Democrats amended their party platform late Friday to call for a $15-an-hour federal minimum wage — a victory for Bernie Sanders, who is fighting to push the party leftward before his expected endorsement of Hillary Clinton.
The amendment calls for the change “over time” — less specific language than Sanders had wanted, making it a concession for Clinton.
But it is much more specific than the previous draft of the platform, which said Americans “should earn more than $15 an hour” but didn’t mention the federal minimum wage specifically.
The change came at the Democratic National Committee’s platform meeting in Orlando.
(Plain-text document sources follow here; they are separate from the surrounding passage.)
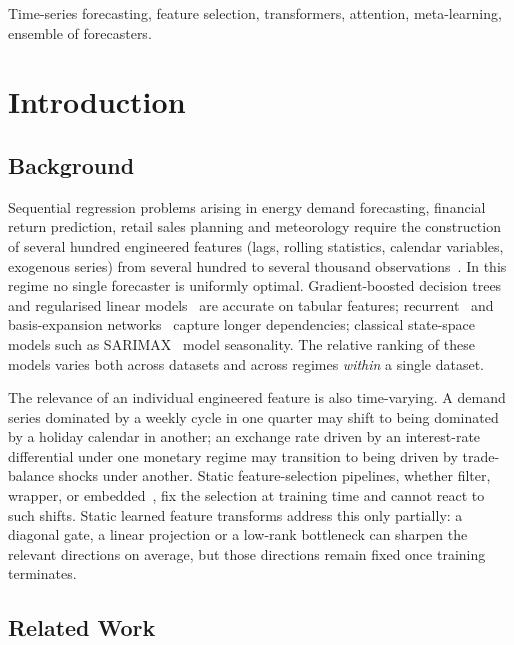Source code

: \documentclass[journal]{IEEEtran}
\begin{document}
\begin{IEEEkeywords}
Time-series forecasting, feature selection, transformers, attention, meta-learning, ensemble of forecasters.
\end{IEEEkeywords}

\section{Introduction}

\subsection{Background}

Sequential regression problems arising in energy demand forecasting, financial return prediction, retail sales planning and meteorology require the construction of several hundred engineered features (lags, rolling statistics, calendar variables, exogenous series) from several hundred to several thousand observations~\cite{box2015tsbook,makridakis2020m4,makridakis2022m5}. In this regime no single forecaster is uniformly optimal. Gradient-boosted decision trees~\cite{ke2017lightgbm,chen2016xgboost,prokhorenkova2018catboost} and regularised linear models~\cite{tibshirani1996lasso} are accurate on tabular features; recurrent~\cite{hochreiter1997lstm,salinas2020deepar} and basis-expansion networks~\cite{oreshkin2020nbeats} capture longer dependencies; classical state-space models such as SARIMAX~\cite{box2015tsbook} model seasonality. The relative ranking of these models varies both across datasets and across regimes \emph{within} a single dataset.

The relevance of an individual engineered feature is also time-varying. A demand series dominated by a weekly cycle in one quarter may shift to being dominated by a holiday calendar in another; an exchange rate driven by an interest-rate differential under one monetary regime may transition to being driven by trade-balance shocks under another. Static feature-selection pipelines, whether filter, wrapper, or embedded~\cite{guyon2003introfs,kononenko1994relieff}, fix the selection at training time and cannot react to such shifts. Static learned feature transforms address this only partially: a diagonal gate, a linear projection or a low-rank bottleneck can sharpen the relevant directions on average, but those directions remain fixed once training terminates.

\subsection{Related Work}
\end{document}
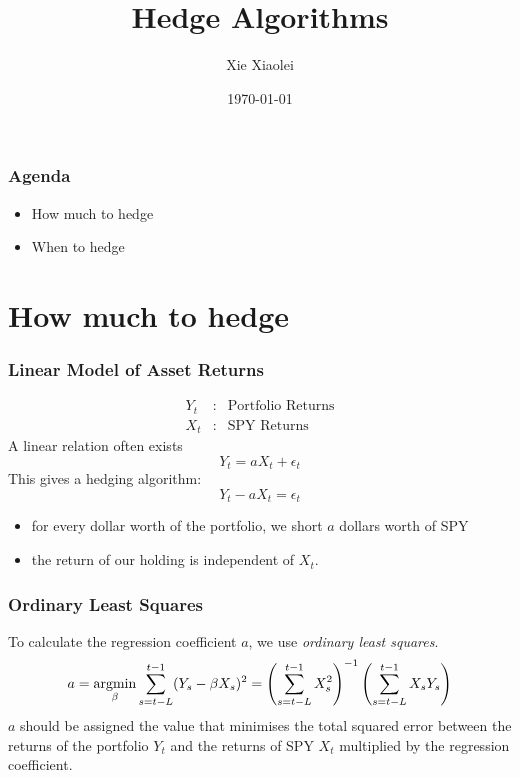 \documentclass{beamer}
\title{Hedge Algorithms}
\author{Xie Xiaolei} %
\institute[UCPH] %
{
Atenvia Asset Management \\ %
\medskip
\textit{xiaolei.xie@atenvia.com} %
}
\date{\today} %
\begin{document}
\begin{frame}
\titlepage %
\end{frame}


\begin{frame}
  \frametitle{Agenda}
  \begin{itemize}
  \item How much to hedge
  \item When to hedge
  \end{itemize}
\end{frame}

\section{How much to hedge}
\begin{frame}
  \frametitle{Linear Model of Asset Returns}
  \begin{eqnarray*}
    Y_t &:& \text{Portfolio Returns} \\
    X_t &:& \text{SPY Returns}
  \end{eqnarray*}
  A linear relation often exists
  \[
    Y_t = a X_t + \epsilon_t  
  \]
  This gives a hedging algorithm:
  \[
    Y_t - a X_t = \epsilon_t    
  \]
  \begin{itemize}
  \item for every dollar worth of the portfolio, we short $a$ dollars worth of SPY
  \item the return of our holding is independent of $X_t$.
  \end{itemize}
\end{frame}

\begin{frame}
  \frametitle{Ordinary Least Squares}
  To calculate the regression coefficient $a$, we use {\it ordinary
    least squares}.
  \begin{equation*}
    a = \operatorname*{argmin}_{\beta} \sum_{s=t-L}^{t-1} (Y_s - \beta X_s)^2
    =
    \left(
      \sum_{s=t-L}^{t-1} X_s^2
    \right)^{-1}
    \left(
      \sum_{s=t-L}^{t-1} X_s Y_s
    \right)
  \end{equation*}
  $a$ should be assigned the value that minimises the total squared
  error between the returns of the portfolio $Y_t$ and the returns of
  SPY $X_t$ multiplied by the regression coefficient.
\end{frame}
\end{document}
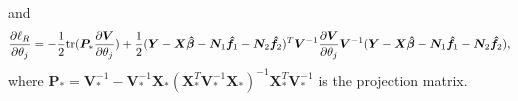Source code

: \documentclass[12pt, notitlepage]{article}
\begin{document}
and 
\begin{equation} \label{score_theta}
{\partial \ell_R  \over \partial \theta_j}
=
- {1 \over 2}
{\rm tr} (\boldsymbol P_* {\partial \boldsymbol V \over \partial \theta_j})
+ {1 \over 2} 
(\boldsymbol Y - \boldsymbol X \boldsymbol {\hat\beta} - \boldsymbol N_1 \boldsymbol {\hat f}_1
 - \boldsymbol N_2 \boldsymbol {\hat f}_2)^T
\boldsymbol V^{-1}  
 {\partial \boldsymbol V \over \partial \theta_j}
 \boldsymbol V^{-1}  
(\boldsymbol Y - \boldsymbol X \boldsymbol {\hat\beta} - \boldsymbol N_1 \boldsymbol {\hat f}_1
 - \boldsymbol N_2 \boldsymbol {\hat f}_2),
\end{equation}
where 
$\boldsymbol P_* =  \boldsymbol V^{-1}_*
-\boldsymbol V^{-1}_*\boldsymbol X_*
(\boldsymbol X_*^T \boldsymbol V_*^{-1} \boldsymbol X_*)^{-1} 
\boldsymbol X_*^T \boldsymbol V^{-1}_*$ is the projection matrix. 
\end{document}
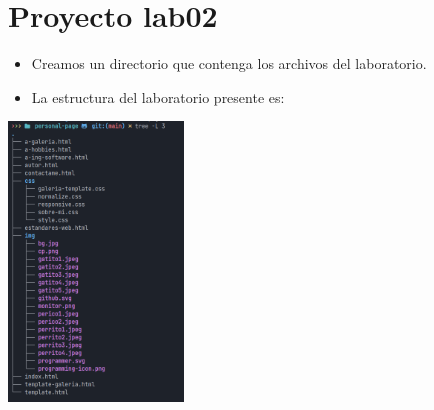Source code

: \newpage %
\section{Proyecto lab02}
\begin{itemize}
  \item Creamos un directorio que contenga los archivos del laboratorio.
  \item La estructura del laboratorio presente es:
\end{itemize}
\includegraphics[width=0.35\textwidth]{img/tree.jpg}
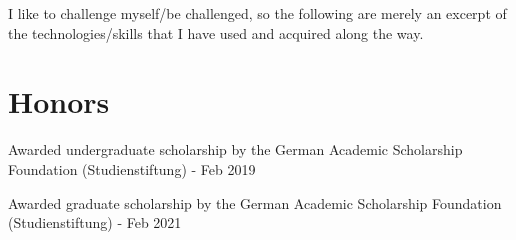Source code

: \documentclass[a4paper,20pt]{article}
\begin{document}
I like to challenge myself/be challenged, so the following are merely an excerpt of the technologies/skills that I have used and acquired along the way.
\vspace{-5pt}
\resumeSubHeadingListStart
{}
\resumeSubHeadingListEnd

\section{Honors}
\begin{description}[font=$\bullet$]
\item {Awarded undergraduate scholarship by the German Academic Scholarship Foundation (Studienstiftung) - Feb 2019}
\vspace{-5pt}
\item {Awarded graduate scholarship by the German Academic Scholarship Foundation (Studienstiftung) - Feb 2021}
\end{description}
\end{document}
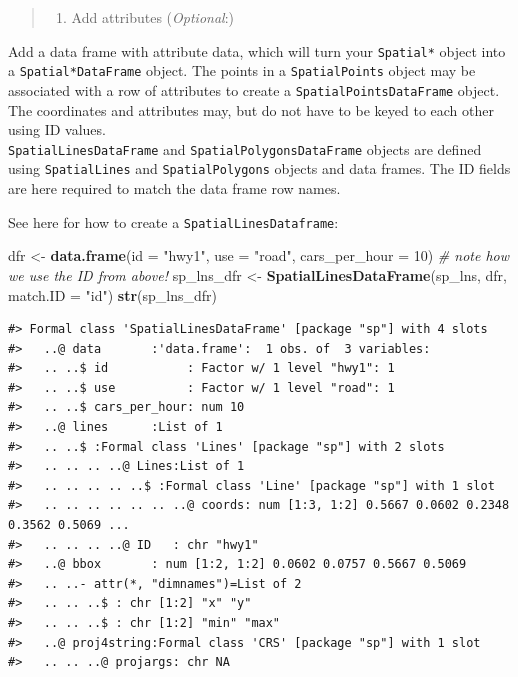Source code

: \documentclass[]{book}
\newenvironment{Shaded}{\begin{snugshade}}{\end{snugshade}}
\newcommand{\KeywordTok}[1]{\textcolor[rgb]{0.13,0.29,0.53}{\textbf{#1}}}
\newcommand{\DataTypeTok}[1]{\textcolor[rgb]{0.13,0.29,0.53}{#1}}
\newcommand{\DecValTok}[1]{\textcolor[rgb]{0.00,0.00,0.81}{#1}}
\newcommand{\StringTok}[1]{\textcolor[rgb]{0.31,0.60,0.02}{#1}}
\newcommand{\CommentTok}[1]{\textcolor[rgb]{0.56,0.35,0.01}{\textit{#1}}}
\newcommand{\NormalTok}[1]{#1}
\providecommand{\tightlist}{%
  \setlength{\itemsep}{0pt}\setlength{\parskip}{0pt}}
\theoremstyle{definition}
\theoremstyle{definition}
\theoremstyle{definition}
\theoremstyle{remark}
\begin{document}
\begin{quote}
\begin{enumerate}
\def\labelenumi{\Roman{enumi}.}
\setcounter{enumi}{2}
\tightlist
\item
  Add attributes (\emph{Optional}:)
\end{enumerate}
\end{quote}

Add a data frame with attribute data, which will turn your
\texttt{Spatial*} object into a \texttt{Spatial*DataFrame} object. The
points in a \texttt{SpatialPoints} object may be associated with a row
of attributes to create a \texttt{SpatialPointsDataFrame} object. The
coordinates and attributes may, but do not have to be keyed to each
other using ID values.\\
\texttt{SpatialLinesDataFrame} and \texttt{SpatialPolygonsDataFrame}
objects are defined using \texttt{SpatialLines} and
\texttt{SpatialPolygons} objects and data frames. The ID fields are here
required to match the data frame row names.

See here for how to create a \texttt{SpatialLinesDataframe}:

\begin{Shaded}
\begin{Highlighting}[]
\NormalTok{dfr <-}\StringTok{ }\KeywordTok{data.frame}\NormalTok{(}\DataTypeTok{id =} \StringTok{"hwy1"}\NormalTok{, }\DataTypeTok{use =} \StringTok{"road"}\NormalTok{, }\DataTypeTok{cars_per_hour =} \DecValTok{10}\NormalTok{) }\CommentTok{# note how we use the ID from above!}
\NormalTok{sp_lns_dfr <-}\StringTok{ }\KeywordTok{SpatialLinesDataFrame}\NormalTok{(sp_lns, dfr, }\DataTypeTok{match.ID =} \StringTok{"id"}\NormalTok{)}
\KeywordTok{str}\NormalTok{(sp_lns_dfr)}
\end{Highlighting}
\end{Shaded}

\begin{verbatim}
#> Formal class 'SpatialLinesDataFrame' [package "sp"] with 4 slots
#>   ..@ data       :'data.frame':  1 obs. of  3 variables:
#>   .. ..$ id           : Factor w/ 1 level "hwy1": 1
#>   .. ..$ use          : Factor w/ 1 level "road": 1
#>   .. ..$ cars_per_hour: num 10
#>   ..@ lines      :List of 1
#>   .. ..$ :Formal class 'Lines' [package "sp"] with 2 slots
#>   .. .. .. ..@ Lines:List of 1
#>   .. .. .. .. ..$ :Formal class 'Line' [package "sp"] with 1 slot
#>   .. .. .. .. .. .. ..@ coords: num [1:3, 1:2] 0.5667 0.0602 0.2348 0.3562 0.5069 ...
#>   .. .. .. ..@ ID   : chr "hwy1"
#>   ..@ bbox       : num [1:2, 1:2] 0.0602 0.0757 0.5667 0.5069
#>   .. ..- attr(*, "dimnames")=List of 2
#>   .. .. ..$ : chr [1:2] "x" "y"
#>   .. .. ..$ : chr [1:2] "min" "max"
#>   ..@ proj4string:Formal class 'CRS' [package "sp"] with 1 slot
#>   .. .. ..@ projargs: chr NA
\end{verbatim}
\end{document}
They’re set to finalize the party’s policy positions — and attempt to bridge the gaps between Clinton and Sanders — ahead of the Democrats’ convention in Philadelphia later this month.
The amendment calling for the $15-an-hour federal minimum wage was introduced by former Ohio state Sen. Nina Turner, a Sanders supporter.
“Raising the federal minimum wage sets the moral standard in this country that we as Democrats affirm over and over again that ensuring that we don’t leave a sister or a brother behind is how we roll,” Turner said at the meeting, according to a statement released by Sanders’ campaign Saturday. “Raising the federal minimum wage is the beginning of creating an America as good as it’s promise.”
The statement added that the $15-an-hour federal minimum wage was “a big victory.”
Mary Kay Henry, the international president of the Service Employees International Union, proposed adding language that included the phrase “over time.”
Both were adopted without a fight — the product of hours of negotiations between the Clinton and Sanders camps at an Orlando hotel on the first day of the two-day meeting.
The minimum wage language pushes Clinton left of the position she’s taken on the campaign trail. She has supported a $12-an-hour federal minimum wage, as well as local efforts to set higher minimum wages in places like New York and California.
The negotiations over contentious issues like the minimum wage, trade, fracking and climate change delayed the meeting by hours.
It was set to begin at 3 p.m. ET, but members met only to approve the preamble and then broke for several hours before starting again at 11 p.m. ET.
Another big fight looms over the Trans-Pacific Partnership. Sanders’ camp has pressed for language that would call for the 12-country trade deal to never receive a vote in Congress — after a new president is sworn in or in a lame-duck session beforehand. That, though, would be a stinging rebuke of President Barack Obama, whose administration negotiated it.
The platform gathering in Orlando comes ahead of Sanders’ expected joint appearance with Clinton in New Hampshire on Tuesday.